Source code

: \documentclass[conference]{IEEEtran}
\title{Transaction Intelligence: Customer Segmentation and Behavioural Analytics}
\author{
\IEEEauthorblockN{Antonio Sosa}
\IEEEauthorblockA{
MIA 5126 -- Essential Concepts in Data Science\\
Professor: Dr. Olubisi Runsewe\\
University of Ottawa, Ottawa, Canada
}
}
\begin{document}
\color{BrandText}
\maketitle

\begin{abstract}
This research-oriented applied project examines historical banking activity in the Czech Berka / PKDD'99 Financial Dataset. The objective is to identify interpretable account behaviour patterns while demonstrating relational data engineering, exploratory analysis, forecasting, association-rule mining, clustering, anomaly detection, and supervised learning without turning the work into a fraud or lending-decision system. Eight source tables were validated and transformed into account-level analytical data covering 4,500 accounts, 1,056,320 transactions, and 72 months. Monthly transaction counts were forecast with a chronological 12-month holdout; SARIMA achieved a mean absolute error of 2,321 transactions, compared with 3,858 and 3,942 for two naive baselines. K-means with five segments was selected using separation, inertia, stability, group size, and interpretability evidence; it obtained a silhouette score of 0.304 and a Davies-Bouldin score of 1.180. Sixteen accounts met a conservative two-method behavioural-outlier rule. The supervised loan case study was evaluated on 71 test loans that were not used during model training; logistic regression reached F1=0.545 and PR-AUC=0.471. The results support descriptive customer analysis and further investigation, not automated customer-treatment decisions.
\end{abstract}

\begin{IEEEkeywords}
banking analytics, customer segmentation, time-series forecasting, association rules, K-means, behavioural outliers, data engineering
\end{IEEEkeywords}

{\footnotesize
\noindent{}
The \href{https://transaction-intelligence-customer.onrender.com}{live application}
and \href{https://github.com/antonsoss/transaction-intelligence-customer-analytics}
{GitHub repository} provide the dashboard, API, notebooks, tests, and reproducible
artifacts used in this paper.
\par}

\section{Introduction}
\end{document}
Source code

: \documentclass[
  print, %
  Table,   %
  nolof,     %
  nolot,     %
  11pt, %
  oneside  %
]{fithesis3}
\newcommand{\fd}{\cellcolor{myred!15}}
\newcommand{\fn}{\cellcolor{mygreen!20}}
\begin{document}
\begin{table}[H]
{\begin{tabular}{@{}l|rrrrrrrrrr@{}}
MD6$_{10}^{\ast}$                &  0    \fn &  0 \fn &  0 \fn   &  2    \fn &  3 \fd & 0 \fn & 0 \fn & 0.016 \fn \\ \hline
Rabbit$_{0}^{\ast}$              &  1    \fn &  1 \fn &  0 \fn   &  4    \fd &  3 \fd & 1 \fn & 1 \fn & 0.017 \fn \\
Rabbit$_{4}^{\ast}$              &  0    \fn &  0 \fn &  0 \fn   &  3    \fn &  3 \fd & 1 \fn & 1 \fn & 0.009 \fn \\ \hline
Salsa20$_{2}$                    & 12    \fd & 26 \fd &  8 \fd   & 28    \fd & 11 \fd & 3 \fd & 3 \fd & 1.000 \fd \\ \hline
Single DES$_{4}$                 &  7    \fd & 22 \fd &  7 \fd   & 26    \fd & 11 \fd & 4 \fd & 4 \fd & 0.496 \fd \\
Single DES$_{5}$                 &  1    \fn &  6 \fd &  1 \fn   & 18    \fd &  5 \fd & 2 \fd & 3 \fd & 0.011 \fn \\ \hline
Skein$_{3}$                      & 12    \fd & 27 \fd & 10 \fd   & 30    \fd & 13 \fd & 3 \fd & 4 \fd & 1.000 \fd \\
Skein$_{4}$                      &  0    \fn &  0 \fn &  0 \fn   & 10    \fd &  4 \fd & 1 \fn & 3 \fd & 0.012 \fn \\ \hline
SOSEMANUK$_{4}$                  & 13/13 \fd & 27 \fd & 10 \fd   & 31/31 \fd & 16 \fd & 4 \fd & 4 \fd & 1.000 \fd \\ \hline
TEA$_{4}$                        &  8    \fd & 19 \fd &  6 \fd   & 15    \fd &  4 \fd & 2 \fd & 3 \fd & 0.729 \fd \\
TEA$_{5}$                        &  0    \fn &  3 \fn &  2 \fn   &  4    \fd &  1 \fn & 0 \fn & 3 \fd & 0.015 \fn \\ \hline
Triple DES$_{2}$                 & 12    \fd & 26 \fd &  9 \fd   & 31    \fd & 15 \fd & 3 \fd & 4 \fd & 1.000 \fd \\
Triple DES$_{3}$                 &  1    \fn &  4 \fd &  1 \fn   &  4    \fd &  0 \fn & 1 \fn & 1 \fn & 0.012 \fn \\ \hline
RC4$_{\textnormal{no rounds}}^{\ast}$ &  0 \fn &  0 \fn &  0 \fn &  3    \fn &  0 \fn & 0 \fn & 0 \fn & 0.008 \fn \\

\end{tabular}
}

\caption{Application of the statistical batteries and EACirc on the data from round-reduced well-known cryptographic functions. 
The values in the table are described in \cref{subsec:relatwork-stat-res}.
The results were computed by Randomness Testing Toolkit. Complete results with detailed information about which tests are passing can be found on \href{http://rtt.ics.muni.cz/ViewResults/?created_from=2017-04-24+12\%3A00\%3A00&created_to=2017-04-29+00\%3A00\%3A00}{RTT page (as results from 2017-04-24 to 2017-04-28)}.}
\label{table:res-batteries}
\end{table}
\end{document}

= = = = =

* [Your task]: Reproduce the lines of the entries above exactly, but only from the line containing "The results were" through the final line.

* [Written answer]:
The results were computed by Randomness Testing Toolkit. Complete results with detailed information about which tests are passing can be found on \href{http://rtt.ics.muni.cz/ViewResults/?created_from=2017-04-24+12\%3A00\%3A00&created_to=2017-04-29+00\%3A00\%3A00}{RTT page (as results from 2017-04-24 to 2017-04-28)}.}
\label{table:res-batteries}
\end{table}
\end{document}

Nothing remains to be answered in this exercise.